W Tajpej, stolicy Tajwanu, policja aresztowała pracującą w żłobku opiekunkę. Postawiono jej zarzut morderstwa niespełna rocznego chłopczyka.
Wszystko zostało uwiecznione na monitoringu. Na nagraniu widoczna jest 40-letnia wychowawczyni. Leży ona na materacu razem z 11-miesięcznym dzieckiem, przyciskając je mocno do siebie. Jednocześnie widać jak nakrywa je swoim ciałem, a chłopiec próbuje wydostać się z uścisku, jednak po paru minutach całkowicie przestaje się ruszać.

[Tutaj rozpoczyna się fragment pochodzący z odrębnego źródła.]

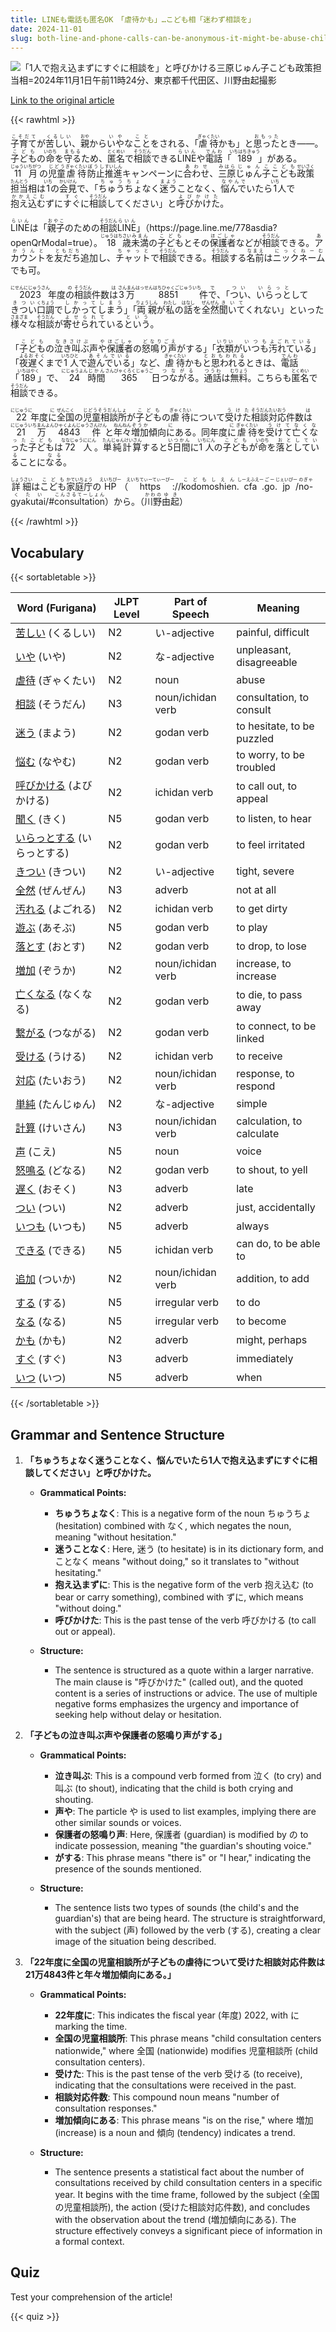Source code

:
 ```yaml
---
title: LINEも電話も匿名OK　「虐待かも」…こども相「迷わず相談を」
date: 2024-11-01
slug: both-line-and-phone-calls-can-be-anonymous-it-might-be-abuse-child-consultation-service-encourages-to-consult-without-hesitation
---
```


![「1人で抱え込まずにすぐに相談を」と呼びかける三原じゅん子こども政策担当相=2024年11月1日午前11時24分、東京都千代田区、川野由起撮影](https://www.asahicom.jp/imgopt/img/53b93ae39a/comm_L/AS20241101002588.jpg "「1人で抱え込まずにすぐに相談を」と呼びかける三原じゅん子こども政策担当相=2024年11月1日午前11時24分、東京都千代田区、川野由起撮影")

[Link to the original article](https://asahi.com/articles/ASSC12JLTSC1UTFL00JM.html?iref=pc_edu_top__n)

{{< rawhtml >}}
<p><ruby>子育て<rt>こそだて</rt></ruby>が<ruby>苦しい<rt>くるしい</rt></ruby>、<ruby>親<rt>おや</rt></ruby>から<ruby>いや<rt>いや</rt></ruby>な<ruby>こと<rt>こと</rt></ruby>をされる、「<ruby>虐待<rt>ぎゃくたい</rt></ruby>かも」と<ruby>思った<rt>おもった</rt></ruby>とき――。<ruby>子ども<rt>こども</rt></ruby>の<ruby>命<rt>いのち</rt></ruby>を<ruby>守る<rt>まもる</rt></ruby>ため、<ruby>匿名<rt>とくめい</rt></ruby>で<ruby>相談<rt>そうだん</rt></ruby>できる<ruby>LINE<rt>らいん</rt></ruby>や<ruby>電話<rt>でんわ</rt></ruby>「<ruby>189<rt>いちはちきゅう</rt></ruby>」がある。<ruby>11月<rt>じゅういちがつ</rt></ruby>の<ruby>児童<rt>じどう</rt></ruby><ruby>虐待<rt>ぎゃくたい</rt></ruby><ruby>防止<rt>ぼうし</rt></ruby><ruby>推進<rt>すいしん</rt></ruby>キャンペーンに<ruby>合わせ<rt>あわせ</rt></ruby>、<ruby>三原<rt>みはら</rt></ruby><ruby>じゅん子<rt>じゅんこ</rt></ruby><ruby>こども<rt>こども</rt></ruby><ruby>政策<rt>せいさく</rt></ruby><ruby>担当<rt>たんとう</rt></ruby>相は<ruby>1<rt>いち</rt></ruby>の<ruby>会見<rt>かいけん</rt></ruby>で、「<ruby>ちゅうちょ<rt>ちゅうちょ</rt></ruby>なく<ruby>迷う<rt>まよう</rt></ruby>ことなく、<ruby>悩んで<rt>なやんで</rt></ruby>いたら<ruby>1<rt>いち</rt></ruby>人で<ruby>抱え込む<rt>かかえこむ</rt></ruby>ずに<ruby>すぐ<rt>すぐ</rt></ruby>に<ruby>相談<rt>そうだん</rt></ruby>してください」と<ruby>呼びかけた<rt>よびかけた</rt></ruby>。</p>

<p><ruby>LINE<rt>らいん</rt></ruby>は「<ruby>親子<rt>おやこ</rt></ruby>のための<ruby>相談<rt>そうだん</rt></ruby><ruby>LINE<rt>らいん</rt></ruby>」（https://page.line.me/778asdia?openQrModal=true）。<ruby>18<rt>じゅうはち</rt></ruby><ruby>歳<rt>さい</rt></ruby><ruby>未満<rt>みまん</rt></ruby>の<ruby>子ども<rt>こども</rt></ruby>とその<ruby>保護者<rt>ほごしゃ</rt></ruby>などが<ruby>相談<rt>そうだん</rt></ruby>できる。<ruby>アカウント<rt>あかうんと</rt></ruby>を<ruby>友だち<rt>ともだち</rt></ruby>追加し、<ruby>チャット<rt>ちゃっと</rt></ruby>で<ruby>相談<rt>そうだん</rt></ruby>できる。<ruby>相談<rt>そうだん</rt></ruby>する<ruby>名前<rt>なまえ</rt></ruby>は<ruby>ニックネーム<rt>にっくねーむ</rt></ruby>でも可。</p>

<p><ruby>2023<rt>にせんにじゅうさん</rt></ruby>年度<ruby>の<rt>の</rt></ruby><ruby>相談<rt>そうだん</rt></ruby>件数<ruby>は<rt>は</rt></ruby><ruby>3万<rt>さんまん</rt></ruby><ruby>8851<rt>はっせんはちひゃくごじゅういち</rt></ruby>件<ruby>で<rt>で</rt></ruby>、「<ruby>つい<rt>つい</rt></ruby>、<ruby>いらっと<rt>いらっと</rt></ruby>して<ruby>きつい<rt>きつい</rt></ruby><ruby>口調<rt>くちょう</rt></ruby>で<ruby>しかって<rt>しかって</rt></ruby><ruby>しまう<rt>しまう</rt></ruby>」「<ruby>両親<rt>りょうしん</rt></ruby>が<ruby>私<rt>わたし</rt></ruby>の<ruby>話<rt>はなし</rt></ruby>を<ruby>全然<rt>ぜんぜん</rt></ruby><ruby>聞いて<rt>きいて</rt></ruby>くれない」といった<ruby>様々<rt>さまざま</rt></ruby>な<ruby>相談<rt>そうだん</rt></ruby>が<ruby>寄せられて<rt>よせられて</rt></ruby>いる<ruby>という<rt>という</rt></ruby>。</p>

<p>「<ruby>子ども<rt>こども</rt></ruby>の<ruby>泣き叫ぶ<rt>なきさけぶ</rt></ruby>声<ruby>や<rt>や</rt></ruby><ruby>保護者<rt>ほごしゃ</rt></ruby>の<ruby>怒鳴り声<rt>どなりごえ</rt></ruby>がする」「<ruby>衣類<rt>いりい</rt></ruby>が<ruby>いつも<rt>いつも</rt></ruby><ruby>汚れている<rt>よごれている</rt></ruby>」「<ruby>夜<rt>よる</rt></ruby><ruby>遅く<rt>おそく</rt></ruby>まで<ruby>1<rt>いち</rt></ruby><ruby>人<rt>ひと</rt></ruby>で<ruby>遊んでいる<rt>あそんでいる</rt></ruby>」など、<ruby>虐待<rt>ぎゃくたい</rt></ruby>かも<ruby>と思われる<rt>とおもわれる</rt></ruby>ときは、<ruby>電話<rt>でんわ</rt></ruby>「<ruby>189<rt>いちはやく</rt></ruby>」で、<ruby>24<rt>にじゅうよん</rt></ruby><ruby>時間<rt>じかん</rt></ruby><ruby>365<rt>さんびゃくろくじゅうご</rt></ruby>日<ruby>つながる<rt>つながる</rt></ruby>。<ruby>通話<rt>つうわ</rt></ruby>は<ruby>無料<rt>むりょう</rt></ruby>。こちらも<ruby>匿名<rt>とくめい</rt></ruby>で<ruby>相談<rt>そうだん</rt></ruby>できる。</p>

<p><ruby>22<rt>にじゅうに</rt></ruby>年度<ruby>に<rt>に</rt></ruby><ruby>全国<rt>ぜんこく</rt></ruby>の<ruby>児童相談所<rt>じどうそうだんしょ</rt></ruby>が<ruby>子ども<rt>こども</rt></ruby>の<ruby>虐待<rt>ぎゃくたい</rt></ruby>について<ruby>受けた<rt>うけた</rt></ruby><ruby>相談<rt>そうだん</rt></ruby><ruby>対応<rt>たいおう</rt></ruby>件数<ruby>は<rt>は</rt></ruby><ruby>21万4843件<rt>にじゅういちまんよんひゃくよんじゅうさんけん</rt></ruby>と<ruby>年々<rt>ねんねん</rt></ruby><ruby>増加<rt>ぞうか</rt></ruby>傾向<ruby>に<rt>に</rt></ruby>ある。同年度<ruby>に<rt>に</rt></ruby><ruby>虐待<rt>ぎゃくたい</rt></ruby>を<ruby>受けて<rt>うけて</rt></ruby><ruby>亡くなった<rt>なくなった</rt></ruby><ruby>子ども<rt>こども</rt></ruby>は<ruby>72人<rt>ななじゅうににん</rt></ruby>。<ruby>単純計算<rt>たんじゅんけいさん</rt></ruby>すると<ruby>5日間<rt>いつかん</rt></ruby>に<ruby>1人<rt>いちにん</rt></ruby>の<ruby>子ども<rt>こども</rt></ruby>が<ruby>命<rt>いのち</rt></ruby>を<ruby>落としている<rt>おとしている</rt></ruby>ことに<ruby>なる<rt>なる</rt></ruby>。</p>

<p><ruby>詳細<rt>しょうさい</rt></ruby>は<ruby>こども<rt>こども</rt></ruby><ruby>家庭庁<rt>かていちょう</rt></ruby>の<ruby>HP<rt>えいちぴー</rt></ruby>（<ruby>https<rt>えいちてぃーてぃーぴー</rt></ruby>://<ruby>kodomoshien<rt>こどもしえん</rt></ruby>.<ruby>cfa<rt>しーえふえー</rt></ruby>.<ruby>go<rt>ごー</rt></ruby>.<ruby>jp<rt>じぇいぴー</rt></ruby>/<ruby>no-gyakutai<rt>のぎゃくたい</rt></ruby>/#<ruby>consultation<rt>こんさるてーしょん</rt></ruby>）から。（<ruby>川野<rt>かわの</rt></ruby><ruby>由起<rt>ゆき</rt></ruby>）</p>
{{< /rawhtml >}}

## Vocabulary


{{< sortabletable >}}

| Word (Furigana)          | JLPT Level | Part of Speech         | Meaning                          |
|--------------------------|------------|------------------------|----------------------------------|
|[苦しい](https://jisho.org/search/%E8%8B%A6%E3%81%97%E3%81%84) (くるしい)| N2         | い-adjective           | painful, difficult               |
|[いや](https://jisho.org/search/%E3%81%84%E3%82%84) (いや)| N2         | な-adjective           | unpleasant, disagreeable         |
|[虐待](https://jisho.org/search/%E8%99%90%E5%BE%85) (ぎゃくたい)| N2         | noun                   | abuse                            |
|[相談](https://jisho.org/search/%E7%9B%B8%E8%AB%87) (そうだん)| N3         | noun/ichidan verb      | consultation, to consult         |
|[迷う](https://jisho.org/search/%E8%BF%B7%E3%81%86) (まよう)| N2         | godan verb             | to hesitate, to be puzzled       |
|[悩む](https://jisho.org/search/%E6%82%A9%E3%82%80) (なやむ)| N2         | godan verb             | to worry, to be troubled         |
|[呼びかける](https://jisho.org/search/%E5%91%BC%E3%81%B3%E3%81%8B%E3%81%91%E3%82%8B) (よびかける)| N2         | ichidan verb           | to call out, to appeal          |
|[聞く](https://jisho.org/search/%E8%81%9E%E3%81%8F) (きく)| N5         | godan verb             | to listen, to hear              |
|[いらっとする](https://jisho.org/search/%E3%81%84%E3%82%89%E3%81%A3%E3%81%A8%E3%81%99%E3%82%8B) (いらっとする)| N2     | godan verb             | to feel irritated                |
|[きつい](https://jisho.org/search/%E3%81%8D%E3%81%A4%E3%81%84) (きつい)| N2         | い-adjective           | tight, severe                    |
|[全然](https://jisho.org/search/%E5%85%A8%E7%84%B6) (ぜんぜん)| N3         | adverb                 | not at all                      |
|[汚れる](https://jisho.org/search/%E6%B1%9A%E3%82%8C%E3%82%8B) (よごれる)| N2         | ichidan verb           | to get dirty                     |
|[遊ぶ](https://jisho.org/search/%E9%81%8A%E3%81%B6) (あそぶ)| N5         | godan verb             | to play                          |
|[落とす](https://jisho.org/search/%E8%90%BD%E3%81%A8%E3%81%99) (おとす)| N2         | godan verb             | to drop, to lose                 |
|[増加](https://jisho.org/search/%E5%A2%97%E5%8A%A0) (ぞうか)| N2         | noun/ichidan verb      | increase, to increase            |
|[亡くなる](https://jisho.org/search/%E4%BA%A1%E3%81%8F%E3%81%AA%E3%82%8B) (なくなる)| N2         | godan verb             | to die, to pass away            |
|[繋がる](https://jisho.org/search/%E7%B9%8B%E3%81%8C%E3%82%8B) (つながる)| N2         | godan verb             | to connect, to be linked         |
|[受ける](https://jisho.org/search/%E5%8F%97%E3%81%91%E3%82%8B) (うける)| N2         | ichidan verb           | to receive                       |
|[対応](https://jisho.org/search/%E5%AF%BE%E5%BF%9C) (たいおう)| N2         | noun/ichidan verb      | response, to respond             |
|[単純](https://jisho.org/search/%E5%8D%98%E7%B4%94) (たんじゅん)| N2         | な-adjective           | simple                           |
|[計算](https://jisho.org/search/%E8%A8%88%E7%AE%97) (けいさん)| N3         | noun/ichidan verb      | calculation, to calculate        |
|[声](https://jisho.org/search/%E5%A3%B0) (こえ)| N5         | noun                   | voice                            |
|[怒鳴る](https://jisho.org/search/%E6%80%92%E9%B3%B4%E3%82%8B) (どなる)| N2         | godan verb             | to shout, to yell                |
|[遅く](https://jisho.org/search/%E9%81%85%E3%81%8F) (おそく)| N3         | adverb                 | late                             |
|[つい](https://jisho.org/search/%E3%81%A4%E3%81%84) (つい)| N2         | adverb                 | just, accidentally               |
|[いつも](https://jisho.org/search/%E3%81%84%E3%81%A4%E3%82%82) (いつも)| N5         | adverb                 | always                           |
|[できる](https://jisho.org/search/%E3%81%A7%E3%81%8D%E3%82%8B) (できる)| N5         | ichidan verb           | can do, to be able to           |
|[追加](https://jisho.org/search/%E8%BF%BD%E5%8A%A0) (ついか)| N2         | noun/ichidan verb      | addition, to add                 |
|[する](https://jisho.org/search/%E3%81%99%E3%82%8B) (する)| N5         | irregular verb         | to do                            |
|[なる](https://jisho.org/search/%E3%81%AA%E3%82%8B) (なる)| N5         | irregular verb         | to become                        |
|[かも](https://jisho.org/search/%E3%81%8B%E3%82%82) (かも)| N2         | adverb                 | might, perhaps                   |
|[すぐ](https://jisho.org/search/%E3%81%99%E3%81%90) (すぐ)| N3         | adverb                 | immediately                      |
|[いつ](https://jisho.org/search/%E3%81%84%E3%81%A4) (いつ)| N5         | adverb                 | when                             |

{{< /sortabletable >}}


## Grammar and Sentence Structure

1. **「ちゅうちょなく迷うことなく、悩んでいたら1人で抱え込まずにすぐに相談してください」と呼びかけた。**

   - **Grammatical Points:**
     - **ちゅうちょなく**: This is a negative form of the noun ちゅうちょ (hesitation) combined with なく, which negates the noun, meaning "without hesitation."
     - **迷うことなく**: Here, 迷う (to hesitate) is in its dictionary form, and ことなく means "without doing," so it translates to "without hesitating."
     - **抱え込まずに**: This is the negative form of the verb 抱え込む (to bear or carry something), combined with ずに, which means "without doing."
     - **呼びかけた**: This is the past tense of the verb 呼びかける (to call out or appeal).

   - **Structure:**
     - The sentence is structured as a quote within a larger narrative. The main clause is "呼びかけた" (called out), and the quoted content is a series of instructions or advice. The use of multiple negative forms emphasizes the urgency and importance of seeking help without delay or hesitation.

2. **「子どもの泣き叫ぶ声や保護者の怒鳴り声がする」**

   - **Grammatical Points:**
     - **泣き叫ぶ**: This is a compound verb formed from 泣く (to cry) and 叫ぶ (to shout), indicating that the child is both crying and shouting.
     - **声や**: The particle や is used to list examples, implying there are other similar sounds or voices.
     - **保護者の怒鳴り声**: Here, 保護者 (guardian) is modified by の to indicate possession, meaning "the guardian's shouting voice."
     - **がする**: This phrase means "there is" or "I hear," indicating the presence of the sounds mentioned.

   - **Structure:**
     - The sentence lists two types of sounds (the child's and the guardian's) that are being heard. The structure is straightforward, with the subject (声) followed by the verb (する), creating a clear image of the situation being described.

3. **「22年度に全国の児童相談所が子どもの虐待について受けた相談対応件数は21万4843件と年々増加傾向にある。」**

   - **Grammatical Points:**
     - **22年度に**: This indicates the fiscal year (年度) 2022, with に marking the time.
     - **全国の児童相談所**: This phrase means "child consultation centers nationwide," where 全国 (nationwide) modifies 児童相談所 (child consultation centers).
     - **受けた**: This is the past tense of the verb 受ける (to receive), indicating that the consultations were received in the past.
     - **相談対応件数**: This compound noun means "number of consultation responses."
     - **増加傾向にある**: This phrase means "is on the rise," where 増加 (increase) is a noun and 傾向 (tendency) indicates a trend.

   - **Structure:**
     - The sentence presents a statistical fact about the number of consultations received by child consultation centers in a specific year. It begins with the time frame, followed by the subject (全国の児童相談所), the action (受けた相談対応件数), and concludes with the observation about the trend (増加傾向にある). The structure effectively conveys a significant piece of information in a formal context.

## Quiz

Test your comprehension of the article!

{{< quiz >}}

Reszta personelu zareagowała za późno. Do nieprzytomnego dziecka podbiegła jedna ze spanikowanych opiekunek, która zauważyła, że chłopiec nie daje oznak życia. Natychmiast została wezwana pomoc medyczna, jednak było już za późno. Dziecko przewieziono do szpitala, gdzie stwierdzono zgon.
Oskarżona się tłumaczy. Jak zeznała na policji 40-letnia opiekunka, kiedy dziecko przestało się ruszać, była pewna, że po prostu zasnęło. Teraz oskarżona jest o morderstwo. Wyszła z aresztu za kaucją - podaje "Daily Mail".